# Black gold ascent st



## ForkhornKiiller9000 (Jul 27, 2009)

Im looking at getting a slider sight and seen the black gold ascent st sight just was wondering if anyone has had them how have the been. I have never used a slider before and not sure wether to get a single pin or a 5 pin slider.


----------



## copple2 (Jan 23, 2008)

I have the 5 pin slider and I like it. It's nice to have my 5 pins for quick situations, vs always having to adjust on every shot, if you go with the 1 pin. They are built like a rock.

copple2


----------



## Guest (Jun 20, 2011)

slider sights are the only way to go in my opinion. for sure go with atleast a 3 pin sight, especially when hunting here in the west when shots can present themselves without any warning. black gold makes a good sight, but if you have some extra money, take a look at the sure-loc slider.


----------



## TopofUtahArcher (Sep 9, 2009)

Also consider Sword Sight's Centurian, Spot Hogg's Tommy Hogg, Custom Bow Equipment (CBE)'s Tek Hunter XL, and if you want some more ideas, feel free to contact me.


----------



## ktowncamo (Aug 27, 2008)

I switched to the Black Gold Ascent last year and flat out love it! Bomber construction, very bright pins and the slider is very functional if nothing else because it doesn't make a "CLICK" noise like the sure-loc that my buddy has when you're moving and then setting it in place. With the Ascent just turn the knob and the resistance of the knob holds it in place even if you don't tighten down the arm. I went with a 4 pin slider so I have 20, 30, 40 ,50 fixed. IMHO, best site for the dollar.


----------



## ForkhornKiiller9000 (Jul 27, 2009)

I decided to go with the black gold ascent st. 5 pin. Now my next question is what's the best way to sight in a slider sight. And should I invest in a sight tape program.


----------



## Guest (Jun 22, 2011)

ForkhornKiiller9000 said:


> I decided to go with the black gold ascent st. 5 pin. Now my next question is what's the best way to sight in a slider sight. And should I invest in a sight tape program.

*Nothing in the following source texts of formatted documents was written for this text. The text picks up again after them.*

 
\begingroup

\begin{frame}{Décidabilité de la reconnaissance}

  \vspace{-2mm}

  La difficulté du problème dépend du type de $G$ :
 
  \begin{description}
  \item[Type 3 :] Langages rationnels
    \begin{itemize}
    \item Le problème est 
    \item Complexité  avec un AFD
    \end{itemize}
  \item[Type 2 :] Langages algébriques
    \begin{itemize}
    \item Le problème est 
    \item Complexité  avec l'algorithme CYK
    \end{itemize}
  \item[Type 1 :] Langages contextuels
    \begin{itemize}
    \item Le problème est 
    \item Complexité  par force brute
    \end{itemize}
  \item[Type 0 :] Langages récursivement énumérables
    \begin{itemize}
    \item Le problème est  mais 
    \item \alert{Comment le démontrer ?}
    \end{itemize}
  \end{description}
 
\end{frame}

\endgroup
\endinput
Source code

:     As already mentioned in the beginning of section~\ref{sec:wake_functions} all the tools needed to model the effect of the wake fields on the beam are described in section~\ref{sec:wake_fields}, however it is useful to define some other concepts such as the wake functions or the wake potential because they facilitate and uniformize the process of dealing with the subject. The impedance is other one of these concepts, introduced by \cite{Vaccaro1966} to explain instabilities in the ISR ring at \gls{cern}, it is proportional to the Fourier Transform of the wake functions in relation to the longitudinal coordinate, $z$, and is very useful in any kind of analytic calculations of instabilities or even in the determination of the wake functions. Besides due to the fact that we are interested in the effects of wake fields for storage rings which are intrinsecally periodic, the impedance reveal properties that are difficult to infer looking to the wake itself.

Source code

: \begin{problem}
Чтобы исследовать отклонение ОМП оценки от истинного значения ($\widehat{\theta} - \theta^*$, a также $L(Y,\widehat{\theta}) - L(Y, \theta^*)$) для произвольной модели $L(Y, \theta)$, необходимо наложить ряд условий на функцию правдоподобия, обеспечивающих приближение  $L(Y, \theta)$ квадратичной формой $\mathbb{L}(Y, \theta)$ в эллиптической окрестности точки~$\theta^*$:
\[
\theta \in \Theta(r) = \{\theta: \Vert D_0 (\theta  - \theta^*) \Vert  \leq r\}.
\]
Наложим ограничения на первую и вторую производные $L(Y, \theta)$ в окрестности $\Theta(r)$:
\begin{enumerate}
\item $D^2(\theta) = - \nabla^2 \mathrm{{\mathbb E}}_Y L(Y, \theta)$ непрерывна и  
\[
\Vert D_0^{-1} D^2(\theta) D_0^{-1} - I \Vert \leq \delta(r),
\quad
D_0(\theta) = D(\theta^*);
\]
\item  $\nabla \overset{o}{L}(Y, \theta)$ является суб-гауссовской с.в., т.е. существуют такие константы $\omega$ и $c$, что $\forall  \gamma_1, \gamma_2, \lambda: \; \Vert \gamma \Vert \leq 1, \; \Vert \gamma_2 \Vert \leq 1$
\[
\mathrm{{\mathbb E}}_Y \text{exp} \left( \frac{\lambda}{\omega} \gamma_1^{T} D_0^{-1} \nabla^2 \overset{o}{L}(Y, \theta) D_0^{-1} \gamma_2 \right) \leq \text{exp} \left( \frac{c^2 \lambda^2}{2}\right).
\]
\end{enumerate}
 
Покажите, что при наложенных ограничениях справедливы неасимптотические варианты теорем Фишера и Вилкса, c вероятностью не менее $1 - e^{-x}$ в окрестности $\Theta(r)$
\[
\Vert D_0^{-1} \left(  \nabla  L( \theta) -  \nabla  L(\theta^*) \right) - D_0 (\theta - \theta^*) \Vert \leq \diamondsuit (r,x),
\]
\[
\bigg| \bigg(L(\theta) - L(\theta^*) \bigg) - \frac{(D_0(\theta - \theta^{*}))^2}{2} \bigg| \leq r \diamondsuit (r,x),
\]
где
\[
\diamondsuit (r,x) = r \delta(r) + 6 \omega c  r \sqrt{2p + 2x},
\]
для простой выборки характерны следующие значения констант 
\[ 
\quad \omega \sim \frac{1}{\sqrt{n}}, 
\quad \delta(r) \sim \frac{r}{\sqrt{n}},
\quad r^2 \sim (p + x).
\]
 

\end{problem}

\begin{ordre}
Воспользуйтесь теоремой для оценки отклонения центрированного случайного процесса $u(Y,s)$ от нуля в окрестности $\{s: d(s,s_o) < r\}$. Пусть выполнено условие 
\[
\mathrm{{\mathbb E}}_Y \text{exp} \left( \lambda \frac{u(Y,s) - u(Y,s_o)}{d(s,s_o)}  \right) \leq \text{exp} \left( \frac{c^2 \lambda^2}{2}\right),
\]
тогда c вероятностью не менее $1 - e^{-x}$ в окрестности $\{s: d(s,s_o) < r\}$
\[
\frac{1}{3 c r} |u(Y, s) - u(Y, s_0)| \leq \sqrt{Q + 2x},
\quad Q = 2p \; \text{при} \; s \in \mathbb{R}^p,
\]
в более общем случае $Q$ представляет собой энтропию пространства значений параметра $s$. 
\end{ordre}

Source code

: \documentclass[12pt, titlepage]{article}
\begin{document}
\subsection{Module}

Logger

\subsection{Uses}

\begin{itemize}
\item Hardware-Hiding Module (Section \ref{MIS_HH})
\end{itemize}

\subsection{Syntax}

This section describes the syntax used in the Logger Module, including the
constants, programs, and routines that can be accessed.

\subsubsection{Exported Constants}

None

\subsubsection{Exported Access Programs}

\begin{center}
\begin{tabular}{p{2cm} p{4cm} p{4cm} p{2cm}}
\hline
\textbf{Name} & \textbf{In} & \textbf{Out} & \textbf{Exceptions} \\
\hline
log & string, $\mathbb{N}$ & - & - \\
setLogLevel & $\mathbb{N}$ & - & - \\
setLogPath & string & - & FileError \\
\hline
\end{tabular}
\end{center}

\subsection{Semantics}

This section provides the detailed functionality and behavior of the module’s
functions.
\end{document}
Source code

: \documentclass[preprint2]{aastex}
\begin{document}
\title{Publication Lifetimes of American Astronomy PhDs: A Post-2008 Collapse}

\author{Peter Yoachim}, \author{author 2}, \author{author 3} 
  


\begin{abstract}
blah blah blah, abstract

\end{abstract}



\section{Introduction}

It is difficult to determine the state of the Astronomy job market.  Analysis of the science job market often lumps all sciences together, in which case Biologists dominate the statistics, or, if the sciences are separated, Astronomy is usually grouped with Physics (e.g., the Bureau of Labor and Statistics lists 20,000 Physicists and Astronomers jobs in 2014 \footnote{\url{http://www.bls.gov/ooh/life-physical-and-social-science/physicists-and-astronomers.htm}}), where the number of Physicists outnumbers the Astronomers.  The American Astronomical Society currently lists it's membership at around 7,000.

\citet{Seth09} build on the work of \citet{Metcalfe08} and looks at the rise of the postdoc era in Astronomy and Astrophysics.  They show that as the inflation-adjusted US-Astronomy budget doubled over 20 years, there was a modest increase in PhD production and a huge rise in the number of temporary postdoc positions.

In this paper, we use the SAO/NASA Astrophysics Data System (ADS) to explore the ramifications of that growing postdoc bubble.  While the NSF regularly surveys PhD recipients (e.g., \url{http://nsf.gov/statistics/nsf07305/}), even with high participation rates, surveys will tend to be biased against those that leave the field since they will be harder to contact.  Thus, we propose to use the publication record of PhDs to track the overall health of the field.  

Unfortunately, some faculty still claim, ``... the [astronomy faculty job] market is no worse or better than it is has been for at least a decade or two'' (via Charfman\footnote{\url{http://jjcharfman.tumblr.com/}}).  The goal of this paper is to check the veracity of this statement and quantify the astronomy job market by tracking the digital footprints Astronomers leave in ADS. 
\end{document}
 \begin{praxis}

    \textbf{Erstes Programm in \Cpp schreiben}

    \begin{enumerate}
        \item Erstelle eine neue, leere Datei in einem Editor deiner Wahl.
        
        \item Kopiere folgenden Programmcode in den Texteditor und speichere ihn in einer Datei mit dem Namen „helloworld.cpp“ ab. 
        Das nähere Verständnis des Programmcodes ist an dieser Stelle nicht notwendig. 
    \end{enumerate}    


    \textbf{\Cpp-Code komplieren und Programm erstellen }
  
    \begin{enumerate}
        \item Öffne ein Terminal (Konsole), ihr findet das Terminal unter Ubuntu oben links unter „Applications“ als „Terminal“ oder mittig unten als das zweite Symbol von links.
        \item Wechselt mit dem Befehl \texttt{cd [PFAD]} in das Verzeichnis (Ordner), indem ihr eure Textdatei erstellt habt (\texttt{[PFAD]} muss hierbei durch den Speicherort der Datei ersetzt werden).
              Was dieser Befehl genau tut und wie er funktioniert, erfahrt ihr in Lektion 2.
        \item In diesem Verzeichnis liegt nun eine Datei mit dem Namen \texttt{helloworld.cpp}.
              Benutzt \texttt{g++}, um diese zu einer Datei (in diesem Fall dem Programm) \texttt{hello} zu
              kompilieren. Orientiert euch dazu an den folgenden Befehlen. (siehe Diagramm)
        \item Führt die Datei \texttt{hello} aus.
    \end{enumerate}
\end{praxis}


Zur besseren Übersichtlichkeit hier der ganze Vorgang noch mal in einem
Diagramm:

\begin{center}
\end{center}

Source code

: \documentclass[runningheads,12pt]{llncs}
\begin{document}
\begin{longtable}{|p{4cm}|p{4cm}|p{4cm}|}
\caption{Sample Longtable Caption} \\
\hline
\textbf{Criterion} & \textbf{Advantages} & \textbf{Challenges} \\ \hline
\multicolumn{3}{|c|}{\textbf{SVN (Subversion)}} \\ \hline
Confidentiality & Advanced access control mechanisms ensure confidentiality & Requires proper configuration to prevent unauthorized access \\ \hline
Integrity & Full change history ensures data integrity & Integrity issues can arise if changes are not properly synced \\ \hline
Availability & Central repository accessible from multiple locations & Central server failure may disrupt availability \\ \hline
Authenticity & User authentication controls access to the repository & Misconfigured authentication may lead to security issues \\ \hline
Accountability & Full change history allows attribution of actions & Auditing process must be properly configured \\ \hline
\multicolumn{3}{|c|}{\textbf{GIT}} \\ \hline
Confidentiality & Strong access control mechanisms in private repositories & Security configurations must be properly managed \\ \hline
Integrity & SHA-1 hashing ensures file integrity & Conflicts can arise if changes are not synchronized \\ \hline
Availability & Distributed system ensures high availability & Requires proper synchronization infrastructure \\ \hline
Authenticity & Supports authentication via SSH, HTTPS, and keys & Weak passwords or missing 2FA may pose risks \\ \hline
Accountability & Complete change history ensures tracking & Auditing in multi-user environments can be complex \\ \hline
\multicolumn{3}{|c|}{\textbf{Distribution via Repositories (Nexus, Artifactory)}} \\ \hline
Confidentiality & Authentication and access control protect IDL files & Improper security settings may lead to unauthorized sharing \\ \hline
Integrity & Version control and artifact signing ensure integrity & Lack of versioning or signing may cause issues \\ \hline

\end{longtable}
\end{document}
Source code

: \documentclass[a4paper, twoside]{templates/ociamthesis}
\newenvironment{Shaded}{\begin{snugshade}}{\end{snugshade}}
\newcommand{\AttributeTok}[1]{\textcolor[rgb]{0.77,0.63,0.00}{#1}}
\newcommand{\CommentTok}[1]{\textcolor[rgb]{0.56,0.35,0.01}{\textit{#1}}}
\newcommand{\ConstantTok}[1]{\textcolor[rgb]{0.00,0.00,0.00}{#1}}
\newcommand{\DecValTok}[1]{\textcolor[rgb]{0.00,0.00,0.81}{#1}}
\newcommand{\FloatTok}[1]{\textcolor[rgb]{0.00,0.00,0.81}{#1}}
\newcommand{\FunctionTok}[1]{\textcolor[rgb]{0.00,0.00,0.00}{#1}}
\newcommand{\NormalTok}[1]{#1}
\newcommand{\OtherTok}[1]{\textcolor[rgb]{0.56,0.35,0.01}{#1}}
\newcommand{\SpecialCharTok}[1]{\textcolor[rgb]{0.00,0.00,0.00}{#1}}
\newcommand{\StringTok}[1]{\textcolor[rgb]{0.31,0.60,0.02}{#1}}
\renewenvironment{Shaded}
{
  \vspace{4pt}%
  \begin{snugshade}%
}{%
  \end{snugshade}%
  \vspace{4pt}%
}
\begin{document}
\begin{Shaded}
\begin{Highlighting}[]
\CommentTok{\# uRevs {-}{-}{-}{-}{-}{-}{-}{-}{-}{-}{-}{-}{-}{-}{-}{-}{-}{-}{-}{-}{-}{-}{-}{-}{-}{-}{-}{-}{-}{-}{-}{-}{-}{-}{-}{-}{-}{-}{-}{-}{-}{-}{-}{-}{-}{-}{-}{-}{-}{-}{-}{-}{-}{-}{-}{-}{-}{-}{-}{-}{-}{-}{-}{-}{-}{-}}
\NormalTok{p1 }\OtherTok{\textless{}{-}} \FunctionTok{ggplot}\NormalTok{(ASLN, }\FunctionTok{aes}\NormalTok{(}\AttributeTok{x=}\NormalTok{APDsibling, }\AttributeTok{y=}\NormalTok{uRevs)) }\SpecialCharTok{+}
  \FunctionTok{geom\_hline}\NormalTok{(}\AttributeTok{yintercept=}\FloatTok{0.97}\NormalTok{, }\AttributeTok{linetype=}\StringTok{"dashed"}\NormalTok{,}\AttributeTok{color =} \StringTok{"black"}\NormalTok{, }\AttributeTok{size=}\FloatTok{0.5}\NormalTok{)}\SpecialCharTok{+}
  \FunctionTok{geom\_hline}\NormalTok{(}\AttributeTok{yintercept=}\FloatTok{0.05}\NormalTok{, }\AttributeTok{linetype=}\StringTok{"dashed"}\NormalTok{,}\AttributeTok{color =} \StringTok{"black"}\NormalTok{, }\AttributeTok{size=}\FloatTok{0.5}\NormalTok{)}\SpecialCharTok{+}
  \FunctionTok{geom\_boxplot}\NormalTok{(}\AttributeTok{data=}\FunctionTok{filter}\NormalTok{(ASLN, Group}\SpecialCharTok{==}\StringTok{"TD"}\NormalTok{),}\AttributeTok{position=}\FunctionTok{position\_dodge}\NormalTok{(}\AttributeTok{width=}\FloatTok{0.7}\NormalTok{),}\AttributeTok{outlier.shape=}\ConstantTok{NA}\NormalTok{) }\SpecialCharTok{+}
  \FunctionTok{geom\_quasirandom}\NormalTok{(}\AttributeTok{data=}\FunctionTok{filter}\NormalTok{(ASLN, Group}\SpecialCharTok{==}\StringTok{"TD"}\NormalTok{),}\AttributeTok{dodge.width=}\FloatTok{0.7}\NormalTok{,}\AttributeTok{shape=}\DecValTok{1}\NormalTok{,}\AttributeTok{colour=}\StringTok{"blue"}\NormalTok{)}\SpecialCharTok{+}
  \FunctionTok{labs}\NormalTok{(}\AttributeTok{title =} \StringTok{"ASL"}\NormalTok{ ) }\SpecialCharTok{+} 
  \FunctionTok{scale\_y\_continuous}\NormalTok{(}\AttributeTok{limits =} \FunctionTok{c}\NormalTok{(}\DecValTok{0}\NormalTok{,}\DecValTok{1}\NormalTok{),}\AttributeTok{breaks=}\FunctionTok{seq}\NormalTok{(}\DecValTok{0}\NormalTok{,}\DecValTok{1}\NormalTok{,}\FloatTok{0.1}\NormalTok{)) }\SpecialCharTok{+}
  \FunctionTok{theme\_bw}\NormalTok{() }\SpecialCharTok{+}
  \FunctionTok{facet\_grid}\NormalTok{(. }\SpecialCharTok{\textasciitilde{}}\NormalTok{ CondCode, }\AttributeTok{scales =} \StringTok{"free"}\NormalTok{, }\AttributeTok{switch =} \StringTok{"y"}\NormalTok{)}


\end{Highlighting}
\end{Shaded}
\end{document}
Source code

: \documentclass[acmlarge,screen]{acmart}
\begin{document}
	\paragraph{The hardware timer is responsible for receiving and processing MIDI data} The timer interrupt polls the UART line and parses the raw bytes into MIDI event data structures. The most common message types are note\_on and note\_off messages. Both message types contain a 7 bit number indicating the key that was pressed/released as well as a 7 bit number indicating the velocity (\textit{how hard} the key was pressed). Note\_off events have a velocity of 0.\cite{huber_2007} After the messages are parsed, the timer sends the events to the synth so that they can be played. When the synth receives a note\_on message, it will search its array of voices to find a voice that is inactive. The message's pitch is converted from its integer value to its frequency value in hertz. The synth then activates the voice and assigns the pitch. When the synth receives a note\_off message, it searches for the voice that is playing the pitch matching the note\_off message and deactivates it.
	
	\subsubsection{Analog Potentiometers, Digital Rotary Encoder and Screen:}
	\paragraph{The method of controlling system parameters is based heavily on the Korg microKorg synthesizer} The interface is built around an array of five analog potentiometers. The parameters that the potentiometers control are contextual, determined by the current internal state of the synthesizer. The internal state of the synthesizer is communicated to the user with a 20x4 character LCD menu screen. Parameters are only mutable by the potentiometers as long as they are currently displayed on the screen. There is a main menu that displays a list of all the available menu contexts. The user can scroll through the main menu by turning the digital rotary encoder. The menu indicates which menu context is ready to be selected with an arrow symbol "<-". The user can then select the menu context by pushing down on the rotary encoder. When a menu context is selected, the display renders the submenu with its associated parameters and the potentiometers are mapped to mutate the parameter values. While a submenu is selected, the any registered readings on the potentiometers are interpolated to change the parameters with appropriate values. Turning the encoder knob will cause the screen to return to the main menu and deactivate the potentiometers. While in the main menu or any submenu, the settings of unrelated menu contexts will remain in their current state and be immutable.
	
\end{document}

most archery shops will already have to sight tape program and for a small fee, will do everything for you and get a chart all made up.


----------



## stablebuck (Nov 22, 2007)

yeah you won't be disappointed with the Black Gold! I have a BG and a Sure-Loc and I love them both...I believe the BG may be a little more durable and lower profile...which is good if you are breaking a lot of trail like I do...


----------



## ForkhornKiiller9000 (Jul 27, 2009)

I'm a little confused on how to sight one of these in. Should I sight in the 5 pins at 20 30 40 50 60 then make the sight tape or do I make a sight tap first an use that as a reference.


----------



## stablebuck (Nov 22, 2007)

you will need to sight in for your 20 before you can APPLY your sight tape. you can make the sight tape whenever you want. I would find your 20 and then apply the sight tape and then make my vertical adjustments for 30, 40, 50, and 60. Then shoot those ranges and see how they line up against the sight tape in reality. It should be fairly close. You might need to make your own marks if actual position is different from the sight tape position.


----------



## ForkhornKiiller9000 (Jul 27, 2009)

Well I got it all tuned in. Alot easyer than I thought. I used archers advantage. But my info in printed a tape with out even shooting my bow and 10 min adjusting the sight and BAM dead on. This is the best sight. No need to slide the sight out to 60 yards but if you don't want to guess on a 36 yard shot you don't just slide it to 36. Simply awesome. So excited for the hunt. And shooting Alot during the pre season. Thanks everyone for the help and information.


----------